Every entry, from first to last, must be written out exactly.

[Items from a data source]
+--
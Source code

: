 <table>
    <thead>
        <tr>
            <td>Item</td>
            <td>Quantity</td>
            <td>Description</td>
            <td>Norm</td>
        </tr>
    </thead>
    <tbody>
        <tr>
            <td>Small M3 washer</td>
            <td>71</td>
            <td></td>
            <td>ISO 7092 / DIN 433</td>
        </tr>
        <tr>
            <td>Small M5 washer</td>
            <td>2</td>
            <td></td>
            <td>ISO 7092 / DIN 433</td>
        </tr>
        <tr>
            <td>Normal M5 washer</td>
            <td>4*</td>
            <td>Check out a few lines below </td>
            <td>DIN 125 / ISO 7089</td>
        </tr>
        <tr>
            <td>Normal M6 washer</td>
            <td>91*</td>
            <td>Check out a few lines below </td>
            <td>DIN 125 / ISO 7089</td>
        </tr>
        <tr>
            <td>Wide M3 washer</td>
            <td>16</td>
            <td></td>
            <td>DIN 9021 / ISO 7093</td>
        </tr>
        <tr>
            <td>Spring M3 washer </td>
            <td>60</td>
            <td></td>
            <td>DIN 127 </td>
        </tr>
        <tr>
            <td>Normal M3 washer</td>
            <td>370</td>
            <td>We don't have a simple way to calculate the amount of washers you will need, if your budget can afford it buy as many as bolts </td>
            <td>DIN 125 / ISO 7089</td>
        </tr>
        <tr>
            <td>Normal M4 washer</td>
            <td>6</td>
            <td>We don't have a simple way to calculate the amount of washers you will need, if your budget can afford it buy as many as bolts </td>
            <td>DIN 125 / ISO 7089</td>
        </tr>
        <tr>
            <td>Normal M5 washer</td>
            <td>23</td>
+--
▶ **Result for this task**
Source code

: <table>
    <thead>
        <tr>
            <td>Item</td>
            <td>Quantity</td>
            <td>Description</td>
            <td>Norm</td>
        </tr>
    </thead>
    <tbody>
        <tr>
            <td>Small M3 washer</td>
            <td>71</td>
            <td></td>
            <td>ISO 7092 / DIN 433</td>
        </tr>
        <tr>
            <td>Small M5 washer</td>
            <td>2</td>
            <td></td>
            <td>ISO 7092 / DIN 433</td>
        </tr>
        <tr>
            <td>Normal M5 washer</td>
            <td>4*</td>
            <td>Check out a few lines below </td>
            <td>DIN 125 / ISO 7089</td>
        </tr>
        <tr>
            <td>Normal M6 washer</td>
            <td>91*</td>
            <td>Check out a few lines below </td>
            <td>DIN 125 / ISO 7089</td>
        </tr>
        <tr>
            <td>Wide M3 washer</td>
            <td>16</td>
            <td></td>
            <td>DIN 9021 / ISO 7093</td>
        </tr>
        <tr>
            <td>Spring M3 washer </td>
            <td>60</td>
            <td></td>
            <td>DIN 127 </td>
        </tr>
        <tr>
            <td>Normal M3 washer</td>
            <td>370</td>
            <td>We don't have a simple way to calculate the amount of washers you will need, if your budget can afford it buy as many as bolts </td>
            <td>DIN 125 / ISO 7089</td>
        </tr>
        <tr>
            <td>Normal M4 washer</td>
            <td>6</td>
            <td>We don't have a simple way to calculate the amount of washers you will need, if your budget can afford it buy as many as bolts </td>
            <td>DIN 125 / ISO 7089</td>
        </tr>
        <tr>
            <td>Normal M5 washer</td>
            <td>23</td>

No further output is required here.